Joseph Mallord William Turner
(London, England, 1775 – 1851, London, England)
J.M.W. Turner’s early nineteenth-century landscapes are considered some of the most accomplished landscape paintings of all time, as well as precursors to the phenomenon of Impressionism, which arose later in nineteenth-century France.
Turner was trained as a topographical artist in the studio of Thomas Malton (British, 1748–1804), but quickly surpassed him by creating images of nature’s grandeur that inspired awe in his contemporaries. Turner became a student at the Royal Academy School and began exhibiting in 1789, became a full member of the Royal Academy in 1802, and lectured as well as taught there from 1807 to1838.

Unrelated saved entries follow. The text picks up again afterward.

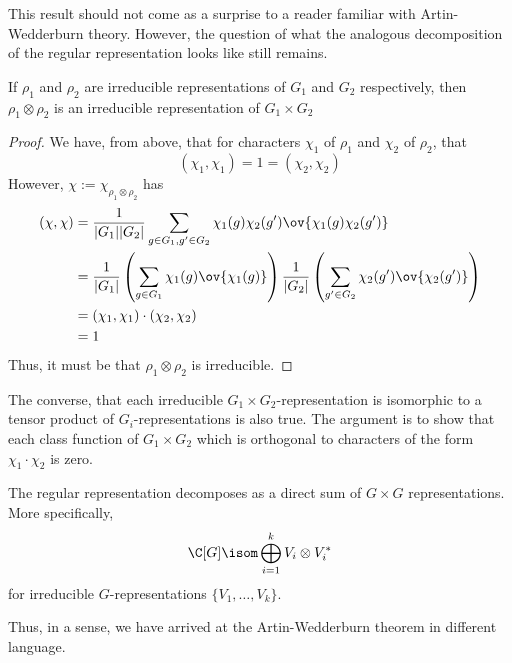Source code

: \documentclass[11pt,leqno,oneside]{amsbook}
\numberwithin{thm}{section}
\begin{document}
\begin{rmk}
  This result should not come as a surprise to a reader familiar with
  Artin-Wedderburn theory. However, the question of what the
  analogous decomposition of the regular representation looks like
  still remains. 
\end{rmk}
\begin{lem}\label{tensor-of-irred-is-irred}
  If \(\rho_1\) and \(\rho_2\) are irreducible representations of
  \(G_1\) and \(G_2\) respectively, then
  \(\rho_1 \otimes \rho_2\) is an irreducible representation of \(G_1
  \times G_2\)
\end{lem}
\begin{proof}
  We have, from above, that for characters \(\chi_1\) of \(\rho_1\)
  and \(\chi_2\) of \(\rho_2\), that \[
    (\chi_1, \chi_1) = 1 = (\chi_2,\chi_2)
  \]
  However, \(\chi := \chi_{\rho_1 \otimes \rho_2}\) has
  \begin{align*}
    (\chi,\chi) & = 
    \frac{1}{|G_1||G_2|} \sum_{g \in G_1, g' \in G_2} \chi_1(g)
                  \chi_2(g') \ov{\chi_1(g) \chi_2(g')} \\
    & = \frac{1}{|G_1|} \left(
      \sum_{g \in G_1} \chi_1(g) \ov{\chi_1(g)} \right)
      \frac{1}{|G_2|} \left( 
      \sum_{g' \in G_2} \chi_2(g') \ov{\chi_2(g')} \right) \\
    & = (\chi_1, \chi_1) \cdot (\chi_2, \chi_2) \\
    & = 1
  \end{align*}
  Thus, it must be that \(\rho_1 \otimes \rho_2\) is irreducible.
\end{proof}
\begin{rmk}
  The converse, that each irreducible \(G_1 \times
  G_2\)-representation is isomorphic to a tensor product of
  \(G_i\)-representations is also true. The argument is to show that
  each class function of \(G_1 \times G_2\) which is orthogonal to
  characters of the form \(\chi_1 \cdot \chi_2\) is zero.
\end{rmk}
\begin{thm}
  The regular representation decomposes as a direct sum of \(G \times
  G\) representations. More specifically, \[
    \C[G] \isom \bigoplus_{i=1}^k V_i \otimes V_i^*
  \]
  for irreducible \(G\)-representations \(\{V_1, \ldots, V_k\}\).
\end{thm}
\begin{rmk}
  Thus, in a sense, we have arrived at the Artin-Wedderburn theorem in
  different language. 
\end{rmk}
\end{document}
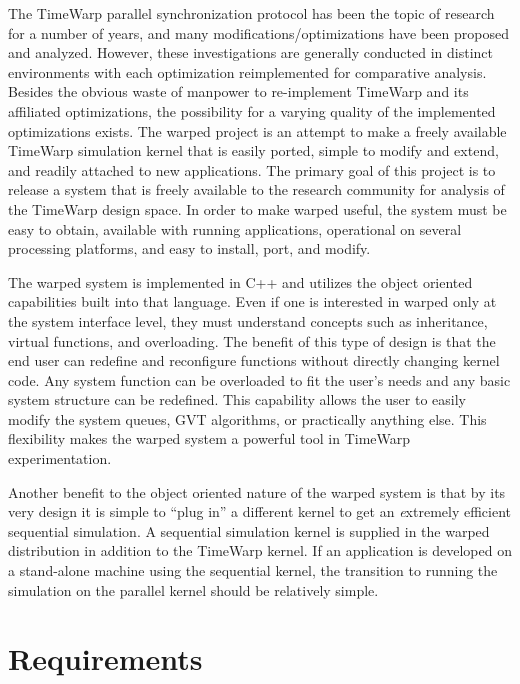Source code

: \documentclass[11pt]{report}
\begin{document}
The TimeWarp parallel synchronization protocol has been the topic of
research for a number of years, and many modifications/optimizations
have been proposed and analyzed.  However, these investigations are
generally conducted in distinct environments with each optimization
reimplemented for comparative analysis.  Besides the obvious waste of
manpower to re-implement TimeWarp and its affiliated optimizations, the
possibility for a varying quality of the implemented optimizations
exists.  The {\sc warped} project is an attempt to make a freely
available TimeWarp simulation kernel that is easily ported, simple to
modify and extend, and readily attached to new applications.  The
primary goal of this project is to release a system that is freely
available to the research community for analysis of the TimeWarp design
space.  In order to make {\sc  warped} useful, the system must be easy to
obtain, available with running applications, operational on several
processing platforms, and easy to install, port, and modify.

The {\sc warped} system is implemented in C++ and utilizes the object
oriented capabilities built into that language.  Even if one is
interested in {\sc warped} only at the system interface level, they must
understand concepts such as inheritance, virtual functions, and
overloading.  The benefit of this type of design is that the end user
can redefine and reconfigure functions without directly changing kernel
code.  Any system function can be overloaded to fit the user's needs and
any basic system structure can be redefined.  This capability allows the
user to easily modify the system queues, GVT algorithms, or practically
anything else.  This flexibility makes the {\sc warped} system a powerful
tool in TimeWarp experimentation.

Another benefit to the object oriented nature of the {\sc warped} system
is that by its very design it is simple to ``plug in'' a different
kernel to get an {\emph extremely} efficient sequential simulation.  A
sequential simulation kernel is supplied in the {\sc warped} distribution
in addition to the TimeWarp kernel.  If an application is developed on
a stand-alone machine using the sequential kernel, the transition to
running the simulation on the parallel kernel should be relatively
simple.

\chapter{Requirements}
\end{document}
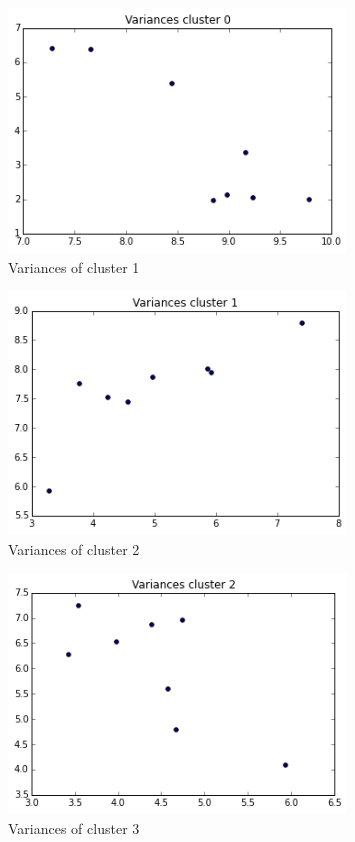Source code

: \documentclass[paper=a4, fontsize=11pt]{scrartcl} %
\numberwithin{equation}{section} %
\numberwithin{figure}{section} %
\numberwithin{table}{section} %
\begin{document}
\begin{figure}[ht]
	\centering
  \includegraphics[width=0.8\textwidth]{variance_c1.png}
	\caption{Variances of cluster 1}
	\label{figv1}
\end{figure}
\begin{figure}[ht]
	\centering
  \includegraphics[width=0.8\textwidth]{variance_c2.png}
	\caption{Variances of cluster 2}
	\label{figv2}
\end{figure}
\begin{figure}[ht]
	\centering
  \includegraphics[width=0.8\textwidth]{variance_c3.png}
	\caption{Variances of cluster 3}
	\label{figv3}
\end{figure}
\end{document}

Turner excelled at depicting the impermanence of the natural world, suggesting the variety of light, color, and atmosphere that characterize the world’s climate. His focus was on expressing that concept by eliciting a sense of wonder in the viewer that acknowledges the vastness of the universe, and mankind’s subordinate role in the scheme of life. His largest and most important theme was the inter-relationship of man and nature; for example, natural events such as storms were seen as analogous to the sometime tempestuousness of human interactions.
Beginning in 1806, Turner devoted a significant amount of time to producing his “manual” for the production of landscape known as the “Liber Studiorum”. He made drawings for the publication and had them reproduced in engraving, etching, and mezzotint. As he intended, the “Liber Studiorum” was used by students for several generations as a tool for the study of landscape composition. After his death, the nation received from his estate hundreds of the artists oil paintings and thousands of his drawings, most of which are today housed at the Tate Gallery in London.